**RECORDS FOR THE TASK**

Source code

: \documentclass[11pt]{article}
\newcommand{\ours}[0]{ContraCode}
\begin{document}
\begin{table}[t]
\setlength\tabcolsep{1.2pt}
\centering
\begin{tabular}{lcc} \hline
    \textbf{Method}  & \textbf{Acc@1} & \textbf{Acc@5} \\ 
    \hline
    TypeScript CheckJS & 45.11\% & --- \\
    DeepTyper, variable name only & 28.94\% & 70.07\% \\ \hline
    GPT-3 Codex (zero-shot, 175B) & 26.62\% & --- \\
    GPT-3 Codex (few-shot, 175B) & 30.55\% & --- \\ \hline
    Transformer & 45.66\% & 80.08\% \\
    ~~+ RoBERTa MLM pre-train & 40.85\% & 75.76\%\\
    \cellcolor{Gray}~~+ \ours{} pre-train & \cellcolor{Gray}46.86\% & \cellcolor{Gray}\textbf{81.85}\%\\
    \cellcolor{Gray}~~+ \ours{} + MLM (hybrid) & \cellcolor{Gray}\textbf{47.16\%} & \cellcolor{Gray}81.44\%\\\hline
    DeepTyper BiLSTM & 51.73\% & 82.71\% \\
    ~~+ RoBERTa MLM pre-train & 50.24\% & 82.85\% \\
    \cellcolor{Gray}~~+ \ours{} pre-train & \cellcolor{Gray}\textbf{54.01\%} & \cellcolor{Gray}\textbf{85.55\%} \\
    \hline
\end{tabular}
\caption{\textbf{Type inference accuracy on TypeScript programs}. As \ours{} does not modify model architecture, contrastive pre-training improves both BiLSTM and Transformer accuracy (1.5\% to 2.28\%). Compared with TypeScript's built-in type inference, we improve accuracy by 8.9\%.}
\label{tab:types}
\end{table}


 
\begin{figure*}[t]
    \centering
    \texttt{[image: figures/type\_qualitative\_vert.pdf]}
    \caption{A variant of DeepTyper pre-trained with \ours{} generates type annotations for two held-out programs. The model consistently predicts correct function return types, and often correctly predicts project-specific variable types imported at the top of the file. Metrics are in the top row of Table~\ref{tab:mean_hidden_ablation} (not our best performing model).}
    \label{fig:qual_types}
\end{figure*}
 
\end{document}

...

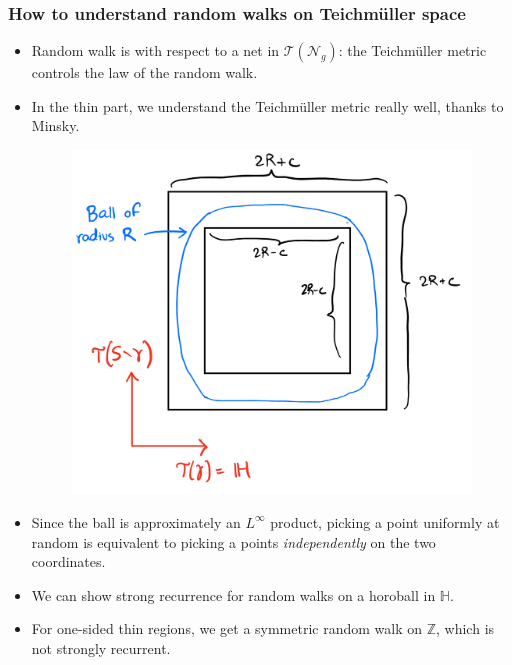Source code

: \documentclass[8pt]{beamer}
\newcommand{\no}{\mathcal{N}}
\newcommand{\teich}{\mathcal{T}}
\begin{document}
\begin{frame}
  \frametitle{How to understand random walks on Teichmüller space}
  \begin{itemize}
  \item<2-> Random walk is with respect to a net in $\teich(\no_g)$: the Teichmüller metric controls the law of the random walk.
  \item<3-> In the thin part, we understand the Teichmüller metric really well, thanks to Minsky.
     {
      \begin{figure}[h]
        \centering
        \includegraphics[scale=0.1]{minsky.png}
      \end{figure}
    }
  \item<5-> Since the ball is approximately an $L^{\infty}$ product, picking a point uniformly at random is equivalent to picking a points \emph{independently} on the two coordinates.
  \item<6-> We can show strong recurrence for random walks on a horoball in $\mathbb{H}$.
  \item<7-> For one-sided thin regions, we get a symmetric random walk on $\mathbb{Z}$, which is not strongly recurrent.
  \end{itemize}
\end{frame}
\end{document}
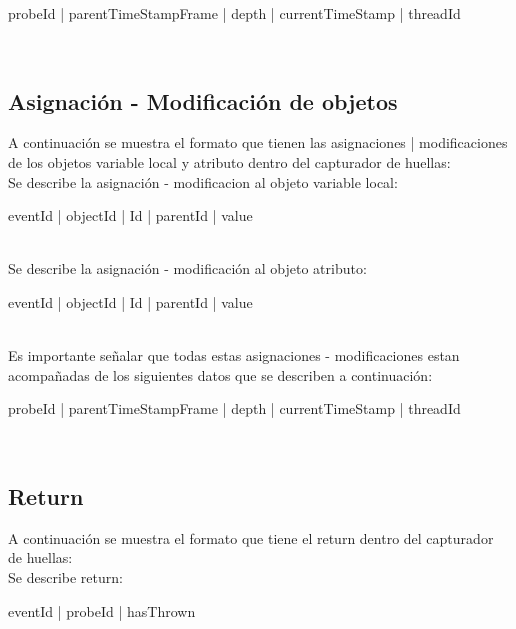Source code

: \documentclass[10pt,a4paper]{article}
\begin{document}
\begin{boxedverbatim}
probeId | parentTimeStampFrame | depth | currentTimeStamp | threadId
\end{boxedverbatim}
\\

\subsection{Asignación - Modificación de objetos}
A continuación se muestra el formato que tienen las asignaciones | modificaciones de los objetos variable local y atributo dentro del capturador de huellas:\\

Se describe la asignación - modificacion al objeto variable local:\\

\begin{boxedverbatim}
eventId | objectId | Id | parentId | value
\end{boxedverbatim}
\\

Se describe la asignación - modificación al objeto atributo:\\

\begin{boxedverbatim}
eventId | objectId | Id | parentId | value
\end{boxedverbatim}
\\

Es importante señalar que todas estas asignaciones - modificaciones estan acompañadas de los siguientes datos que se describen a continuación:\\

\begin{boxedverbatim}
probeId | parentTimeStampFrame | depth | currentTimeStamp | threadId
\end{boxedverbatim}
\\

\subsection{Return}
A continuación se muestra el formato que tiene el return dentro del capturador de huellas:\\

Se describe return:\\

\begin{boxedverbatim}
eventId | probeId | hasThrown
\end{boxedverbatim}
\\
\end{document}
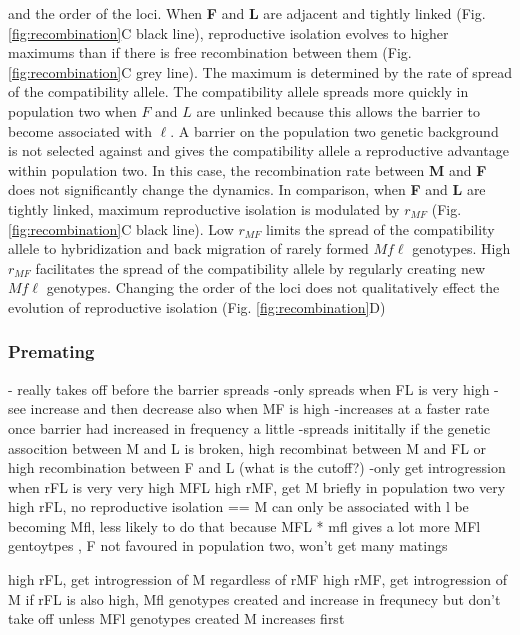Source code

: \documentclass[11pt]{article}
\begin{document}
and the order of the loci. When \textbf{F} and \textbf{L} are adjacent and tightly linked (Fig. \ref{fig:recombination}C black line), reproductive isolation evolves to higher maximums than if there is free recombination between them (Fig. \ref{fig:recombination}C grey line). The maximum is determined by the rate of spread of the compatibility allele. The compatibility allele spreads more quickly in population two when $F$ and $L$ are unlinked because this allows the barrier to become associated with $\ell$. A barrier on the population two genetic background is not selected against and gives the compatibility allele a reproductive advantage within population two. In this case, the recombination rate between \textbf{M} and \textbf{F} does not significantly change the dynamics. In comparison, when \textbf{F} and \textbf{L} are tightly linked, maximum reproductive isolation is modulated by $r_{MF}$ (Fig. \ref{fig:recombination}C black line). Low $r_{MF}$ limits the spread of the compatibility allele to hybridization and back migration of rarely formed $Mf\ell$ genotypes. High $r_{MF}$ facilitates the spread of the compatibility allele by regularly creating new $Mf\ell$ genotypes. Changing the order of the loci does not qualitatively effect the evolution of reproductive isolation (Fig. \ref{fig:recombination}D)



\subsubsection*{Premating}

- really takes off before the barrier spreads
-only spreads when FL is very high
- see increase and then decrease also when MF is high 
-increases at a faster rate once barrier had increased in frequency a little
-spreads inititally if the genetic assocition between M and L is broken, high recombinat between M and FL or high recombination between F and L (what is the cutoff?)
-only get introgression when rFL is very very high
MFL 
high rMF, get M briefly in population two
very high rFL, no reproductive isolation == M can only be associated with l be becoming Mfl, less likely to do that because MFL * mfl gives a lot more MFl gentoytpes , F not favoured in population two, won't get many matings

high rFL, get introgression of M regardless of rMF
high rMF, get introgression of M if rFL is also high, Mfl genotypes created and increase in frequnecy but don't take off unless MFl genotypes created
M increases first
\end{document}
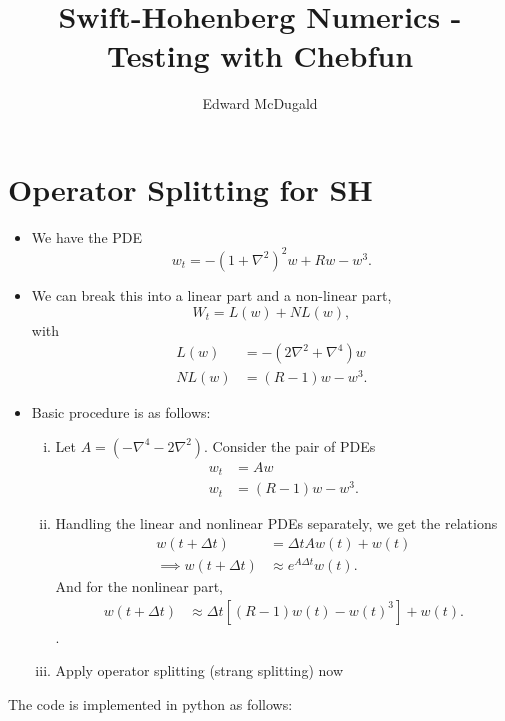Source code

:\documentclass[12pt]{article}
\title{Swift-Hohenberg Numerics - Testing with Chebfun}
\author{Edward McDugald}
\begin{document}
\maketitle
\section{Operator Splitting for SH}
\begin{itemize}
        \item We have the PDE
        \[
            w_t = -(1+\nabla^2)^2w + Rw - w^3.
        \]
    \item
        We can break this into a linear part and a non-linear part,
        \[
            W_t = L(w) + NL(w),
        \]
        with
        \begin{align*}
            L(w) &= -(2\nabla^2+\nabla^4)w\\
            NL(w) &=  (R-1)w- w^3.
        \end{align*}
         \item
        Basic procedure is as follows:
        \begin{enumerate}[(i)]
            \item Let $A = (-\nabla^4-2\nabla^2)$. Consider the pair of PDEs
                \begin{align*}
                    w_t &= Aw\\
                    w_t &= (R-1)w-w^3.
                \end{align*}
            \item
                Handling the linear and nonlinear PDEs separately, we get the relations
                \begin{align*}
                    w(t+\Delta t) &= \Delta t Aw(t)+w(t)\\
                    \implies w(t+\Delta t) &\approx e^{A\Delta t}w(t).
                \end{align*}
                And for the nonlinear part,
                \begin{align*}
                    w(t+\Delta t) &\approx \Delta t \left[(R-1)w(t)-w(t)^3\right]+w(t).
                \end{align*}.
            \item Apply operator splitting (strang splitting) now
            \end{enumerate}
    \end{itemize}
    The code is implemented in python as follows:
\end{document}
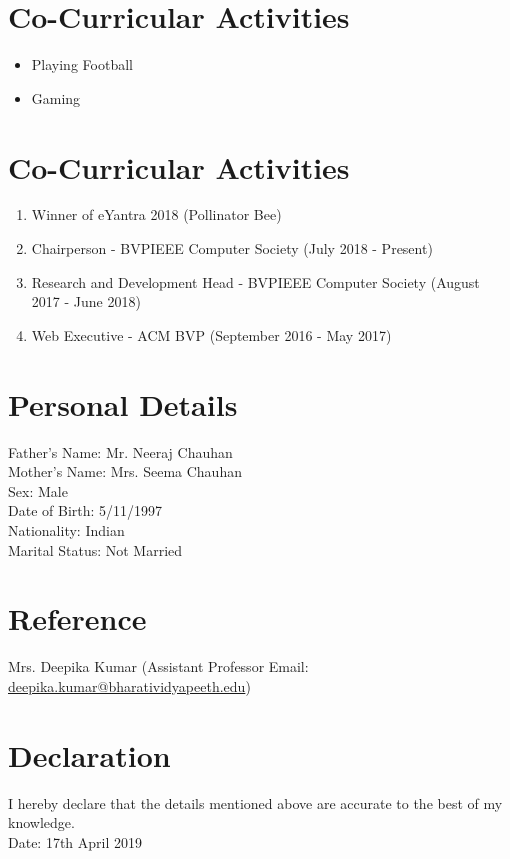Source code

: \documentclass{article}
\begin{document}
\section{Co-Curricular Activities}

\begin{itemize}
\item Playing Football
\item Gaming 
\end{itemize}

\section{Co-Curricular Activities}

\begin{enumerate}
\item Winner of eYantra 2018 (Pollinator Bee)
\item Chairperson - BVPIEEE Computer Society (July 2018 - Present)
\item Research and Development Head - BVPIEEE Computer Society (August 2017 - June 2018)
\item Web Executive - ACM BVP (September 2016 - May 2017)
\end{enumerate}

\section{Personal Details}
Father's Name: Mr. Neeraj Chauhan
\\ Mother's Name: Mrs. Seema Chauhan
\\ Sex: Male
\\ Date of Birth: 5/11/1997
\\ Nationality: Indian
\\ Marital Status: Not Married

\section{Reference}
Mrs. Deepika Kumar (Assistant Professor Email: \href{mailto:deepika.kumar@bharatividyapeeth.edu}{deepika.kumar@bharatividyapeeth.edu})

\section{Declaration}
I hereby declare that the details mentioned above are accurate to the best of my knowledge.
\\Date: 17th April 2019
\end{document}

...

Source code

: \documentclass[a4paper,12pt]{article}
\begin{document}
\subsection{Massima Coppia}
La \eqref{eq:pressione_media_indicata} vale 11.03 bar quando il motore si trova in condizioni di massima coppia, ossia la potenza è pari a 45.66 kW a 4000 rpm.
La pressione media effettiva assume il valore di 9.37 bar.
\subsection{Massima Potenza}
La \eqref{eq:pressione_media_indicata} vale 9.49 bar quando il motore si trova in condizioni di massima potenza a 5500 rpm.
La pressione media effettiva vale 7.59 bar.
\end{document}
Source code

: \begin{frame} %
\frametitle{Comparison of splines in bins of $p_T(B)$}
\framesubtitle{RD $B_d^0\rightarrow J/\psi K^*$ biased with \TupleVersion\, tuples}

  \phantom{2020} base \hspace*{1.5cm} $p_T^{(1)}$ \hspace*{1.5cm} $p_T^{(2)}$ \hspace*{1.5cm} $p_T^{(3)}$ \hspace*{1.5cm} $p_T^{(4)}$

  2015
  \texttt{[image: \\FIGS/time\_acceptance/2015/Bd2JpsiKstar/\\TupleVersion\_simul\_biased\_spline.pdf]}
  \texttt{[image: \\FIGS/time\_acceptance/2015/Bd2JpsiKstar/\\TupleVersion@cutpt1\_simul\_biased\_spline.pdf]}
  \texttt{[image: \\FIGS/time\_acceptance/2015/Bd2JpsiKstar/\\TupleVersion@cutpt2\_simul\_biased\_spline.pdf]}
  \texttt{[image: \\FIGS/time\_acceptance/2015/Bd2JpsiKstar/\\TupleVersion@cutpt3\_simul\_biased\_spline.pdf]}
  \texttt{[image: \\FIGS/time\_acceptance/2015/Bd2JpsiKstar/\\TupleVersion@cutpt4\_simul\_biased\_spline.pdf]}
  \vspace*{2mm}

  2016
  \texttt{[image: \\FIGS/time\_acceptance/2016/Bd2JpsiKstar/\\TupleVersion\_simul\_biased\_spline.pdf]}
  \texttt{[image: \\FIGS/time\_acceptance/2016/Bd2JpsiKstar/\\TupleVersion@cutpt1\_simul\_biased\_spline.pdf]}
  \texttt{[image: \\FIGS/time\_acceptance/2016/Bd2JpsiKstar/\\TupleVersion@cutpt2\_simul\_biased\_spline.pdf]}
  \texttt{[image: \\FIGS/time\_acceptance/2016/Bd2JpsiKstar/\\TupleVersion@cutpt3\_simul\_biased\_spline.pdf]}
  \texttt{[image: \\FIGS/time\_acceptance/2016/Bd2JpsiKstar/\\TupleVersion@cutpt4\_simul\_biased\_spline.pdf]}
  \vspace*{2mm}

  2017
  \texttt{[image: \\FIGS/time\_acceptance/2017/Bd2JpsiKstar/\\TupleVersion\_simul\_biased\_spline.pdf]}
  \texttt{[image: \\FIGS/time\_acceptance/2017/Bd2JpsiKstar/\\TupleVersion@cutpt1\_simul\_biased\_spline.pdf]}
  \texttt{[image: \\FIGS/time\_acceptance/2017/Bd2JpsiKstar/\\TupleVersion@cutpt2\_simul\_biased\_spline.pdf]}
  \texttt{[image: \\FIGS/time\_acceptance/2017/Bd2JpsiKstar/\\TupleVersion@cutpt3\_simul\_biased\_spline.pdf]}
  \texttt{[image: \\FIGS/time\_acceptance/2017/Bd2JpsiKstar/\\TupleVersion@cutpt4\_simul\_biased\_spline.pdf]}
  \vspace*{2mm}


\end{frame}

**WHAT YOU HAVE TO DO**
In the material above, each line with the word "RoBERTa" should be copied.

**RESULT**
    ~~+ RoBERTa MLM pre-train & 40.85\% & 75.76\%\\
    ~~+ RoBERTa MLM pre-train & 50.24\% & 82.85\% \\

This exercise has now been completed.